__ASSIGNMENT__
Pictures should be excluded; otherwise, copy every entry exactly.

RECORDS SHOWN below:

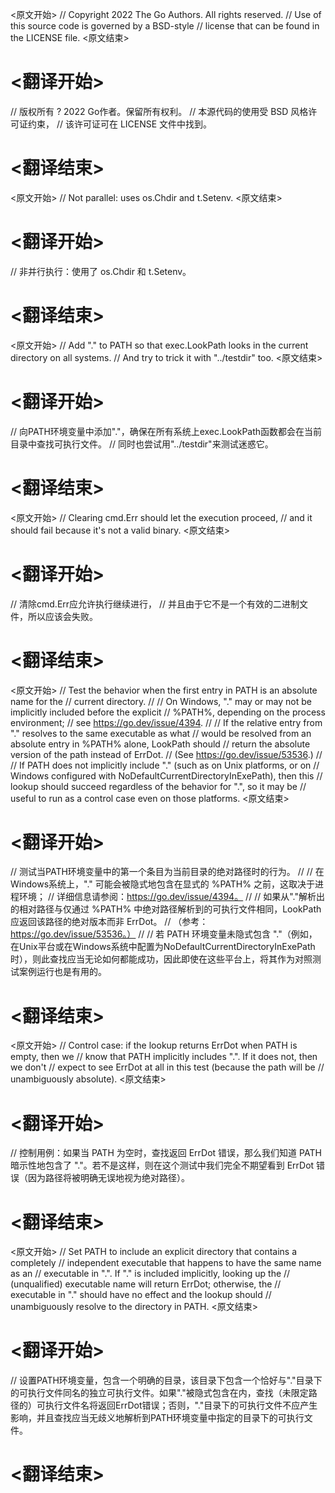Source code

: 
<原文开始>
// Copyright 2022 The Go Authors. All rights reserved.
// Use of this source code is governed by a BSD-style
// license that can be found in the LICENSE file.
<原文结束>

# <翻译开始>
// 版权所有 ? 2022 Go作者。保留所有权利。
// 本源代码的使用受 BSD 风格许可证约束，
// 该许可证可在 LICENSE 文件中找到。
# <翻译结束>


<原文开始>
// Not parallel: uses os.Chdir and t.Setenv.
<原文结束>

# <翻译开始>
// 非并行执行：使用了 os.Chdir 和 t.Setenv。
# <翻译结束>


<原文开始>
	// Add "." to PATH so that exec.LookPath looks in the current directory on all systems.
	// And try to trick it with "../testdir" too.
<原文结束>

# <翻译开始>
// 向PATH环境变量中添加"."，确保在所有系统上exec.LookPath函数都会在当前目录中查找可执行文件。
// 同时也尝试用"../testdir"来测试迷惑它。
# <翻译结束>


<原文开始>
					// Clearing cmd.Err should let the execution proceed,
					// and it should fail because it's not a valid binary.
<原文结束>

# <翻译开始>
// 清除cmd.Err应允许执行继续进行，
// 并且由于它不是一个有效的二进制文件，所以应该会失败。
# <翻译结束>


<原文开始>
	// Test the behavior when the first entry in PATH is an absolute name for the
	// current directory.
	//
	// On Windows, "." may or may not be implicitly included before the explicit
	// %PATH%, depending on the process environment;
	// see https://go.dev/issue/4394.
	//
	// If the relative entry from "." resolves to the same executable as what
	// would be resolved from an absolute entry in %PATH% alone, LookPath should
	// return the absolute version of the path instead of ErrDot.
	// (See https://go.dev/issue/53536.)
	//
	// If PATH does not implicitly include "." (such as on Unix platforms, or on
	// Windows configured with NoDefaultCurrentDirectoryInExePath), then this
	// lookup should succeed regardless of the behavior for ".", so it may be
	// useful to run as a control case even on those platforms.
<原文结束>

# <翻译开始>
// 测试当PATH环境变量中的第一个条目为当前目录的绝对路径时的行为。
//
// 在Windows系统上，"." 可能会被隐式地包含在显式的 %PATH% 之前，这取决于进程环境；
// 详细信息请参阅：https://go.dev/issue/4394。
//
// 如果从"."解析出的相对路径与仅通过 %PATH% 中绝对路径解析到的可执行文件相同，LookPath 应返回该路径的绝对版本而非 ErrDot。
// （参考：https://go.dev/issue/53536。）
//
// 若 PATH 环境变量未隐式包含 "."（例如，在Unix平台或在Windows系统中配置为NoDefaultCurrentDirectoryInExePath时），则此查找应当无论如何都能成功，因此即使在这些平台上，将其作为对照测试案例运行也是有用的。
# <翻译结束>


<原文开始>
		// Control case: if the lookup returns ErrDot when PATH is empty, then we
		// know that PATH implicitly includes ".". If it does not, then we don't
		// expect to see ErrDot at all in this test (because the path will be
		// unambiguously absolute).
<原文结束>

# <翻译开始>
// 控制用例：如果当 PATH 为空时，查找返回 ErrDot 错误，那么我们知道 PATH 暗示性地包含了 "."。若不是这样，则在这个测试中我们完全不期望看到 ErrDot 错误（因为路径将被明确无误地视为绝对路径）。
# <翻译结束>


<原文开始>
		// Set PATH to include an explicit directory that contains a completely
		// independent executable that happens to have the same name as an
		// executable in ".". If "." is included implicitly, looking up the
		// (unqualified) executable name will return ErrDot; otherwise, the
		// executable in "." should have no effect and the lookup should
		// unambiguously resolve to the directory in PATH.
<原文结束>

# <翻译开始>
// 设置PATH环境变量，包含一个明确的目录，该目录下包含一个恰好与"."目录下的可执行文件同名的独立可执行文件。如果"."被隐式包含在内，查找（未限定路径的）可执行文件名将返回ErrDot错误；否则，"."目录下的可执行文件不应产生影响，并且查找应当无歧义地解析到PATH环境变量中指定的目录下的可执行文件。
# <翻译结束>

End of RECORDS SHOWN.

__RESPONSE__
Source code

: 
<原文开始>
// Copyright 2022 The Go Authors. All rights reserved.
// Use of this source code is governed by a BSD-style
// license that can be found in the LICENSE file.
<原文结束>

# <翻译开始>
// 版权所有 ? 2022 Go作者。保留所有权利。
// 本源代码的使用受 BSD 风格许可证约束，
// 该许可证可在 LICENSE 文件中找到。
# <翻译结束>


<原文开始>
// Not parallel: uses os.Chdir and t.Setenv.
<原文结束>

# <翻译开始>
// 非并行执行：使用了 os.Chdir 和 t.Setenv。
# <翻译结束>


<原文开始>
	// Add "." to PATH so that exec.LookPath looks in the current directory on all systems.
	// And try to trick it with "../testdir" too.
<原文结束>

# <翻译开始>
// 向PATH环境变量中添加"."，确保在所有系统上exec.LookPath函数都会在当前目录中查找可执行文件。
// 同时也尝试用"../testdir"来测试迷惑它。
# <翻译结束>


<原文开始>
					// Clearing cmd.Err should let the execution proceed,
					// and it should fail because it's not a valid binary.
<原文结束>

# <翻译开始>
// 清除cmd.Err应允许执行继续进行，
// 并且由于它不是一个有效的二进制文件，所以应该会失败。
# <翻译结束>


<原文开始>
	// Test the behavior when the first entry in PATH is an absolute name for the
	// current directory.
	//
	// On Windows, "." may or may not be implicitly included before the explicit
	// %PATH%, depending on the process environment;
	// see https://go.dev/issue/4394.
	//
	// If the relative entry from "." resolves to the same executable as what
	// would be resolved from an absolute entry in %PATH% alone, LookPath should
	// return the absolute version of the path instead of ErrDot.
	// (See https://go.dev/issue/53536.)
	//
	// If PATH does not implicitly include "." (such as on Unix platforms, or on
	// Windows configured with NoDefaultCurrentDirectoryInExePath), then this
	// lookup should succeed regardless of the behavior for ".", so it may be
	// useful to run as a control case even on those platforms.
<原文结束>

# <翻译开始>
// 测试当PATH环境变量中的第一个条目为当前目录的绝对路径时的行为。
//
// 在Windows系统上，"." 可能会被隐式地包含在显式的 %PATH% 之前，这取决于进程环境；
// 详细信息请参阅：https://go.dev/issue/4394。
//
// 如果从"."解析出的相对路径与仅通过 %PATH% 中绝对路径解析到的可执行文件相同，LookPath 应返回该路径的绝对版本而非 ErrDot。
// （参考：https://go.dev/issue/53536。）
//
// 若 PATH 环境变量未隐式包含 "."（例如，在Unix平台或在Windows系统中配置为NoDefaultCurrentDirectoryInExePath时），则此查找应当无论如何都能成功，因此即使在这些平台上，将其作为对照测试案例运行也是有用的。
# <翻译结束>


<原文开始>
		// Control case: if the lookup returns ErrDot when PATH is empty, then we
		// know that PATH implicitly includes ".". If it does not, then we don't
		// expect to see ErrDot at all in this test (because the path will be
		// unambiguously absolute).
<原文结束>

# <翻译开始>
// 控制用例：如果当 PATH 为空时，查找返回 ErrDot 错误，那么我们知道 PATH 暗示性地包含了 "."。若不是这样，则在这个测试中我们完全不期望看到 ErrDot 错误（因为路径将被明确无误地视为绝对路径）。
# <翻译结束>


<原文开始>
		// Set PATH to include an explicit directory that contains a completely
		// independent executable that happens to have the same name as an
		// executable in ".". If "." is included implicitly, looking up the
		// (unqualified) executable name will return ErrDot; otherwise, the
		// executable in "." should have no effect and the lookup should
		// unambiguously resolve to the directory in PATH.
<原文结束>

# <翻译开始>
// 设置PATH环境变量，包含一个明确的目录，该目录下包含一个恰好与"."目录下的可执行文件同名的独立可执行文件。如果"."被隐式包含在内，查找（未限定路径的）可执行文件名将返回ErrDot错误；否则，"."目录下的可执行文件不应产生影响，并且查找应当无歧义地解析到PATH环境变量中指定的目录下的可执行文件。
# <翻译结束>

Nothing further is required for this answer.